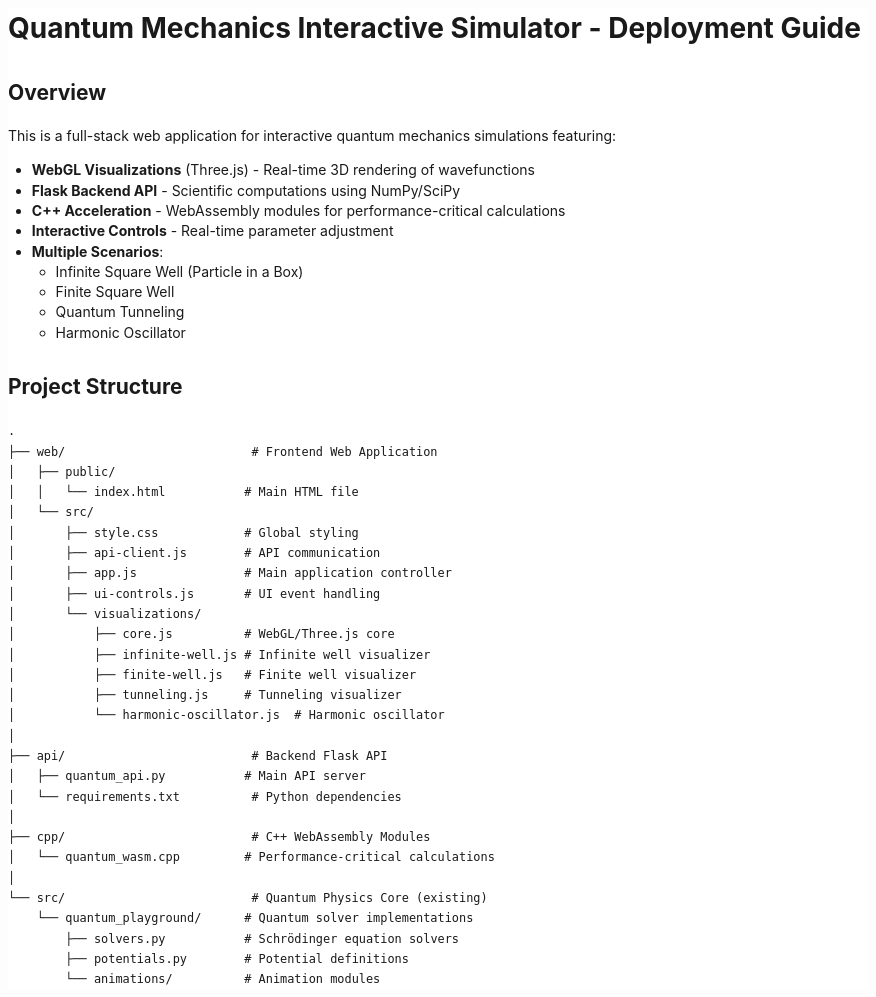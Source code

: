 # Quantum Mechanics Interactive Simulator - Deployment Guide

## Overview

This is a full-stack web application for interactive quantum mechanics simulations featuring:

- **WebGL Visualizations** (Three.js) - Real-time 3D rendering of wavefunctions
- **Flask Backend API** - Scientific computations using NumPy/SciPy
- **C++ Acceleration** - WebAssembly modules for performance-critical calculations
- **Interactive Controls** - Real-time parameter adjustment
- **Multiple Scenarios**:
  - Infinite Square Well (Particle in a Box)
  - Finite Square Well
  - Quantum Tunneling
  - Harmonic Oscillator

## Project Structure

```
.
├── web/                          # Frontend Web Application
│   ├── public/
│   │   └── index.html           # Main HTML file
│   └── src/
│       ├── style.css            # Global styling
│       ├── api-client.js        # API communication
│       ├── app.js               # Main application controller
│       ├── ui-controls.js       # UI event handling
│       └── visualizations/
│           ├── core.js          # WebGL/Three.js core
│           ├── infinite-well.js # Infinite well visualizer
│           ├── finite-well.js   # Finite well visualizer
│           ├── tunneling.js     # Tunneling visualizer
│           └── harmonic-oscillator.js  # Harmonic oscillator
│
├── api/                          # Backend Flask API
│   ├── quantum_api.py           # Main API server
│   └── requirements.txt          # Python dependencies
│
├── cpp/                          # C++ WebAssembly Modules
│   └── quantum_wasm.cpp         # Performance-critical calculations
│
└── src/                          # Quantum Physics Core (existing)
    └── quantum_playground/      # Quantum solver implementations
        ├── solvers.py           # Schrödinger equation solvers
        ├── potentials.py        # Potential definitions
        └── animations/          # Animation modules
```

.....

Show the lines of the records that contain the word "Infinite".

  - Infinite Square Well (Particle in a Box)
│           ├── infinite-well.js # Infinite well visualizer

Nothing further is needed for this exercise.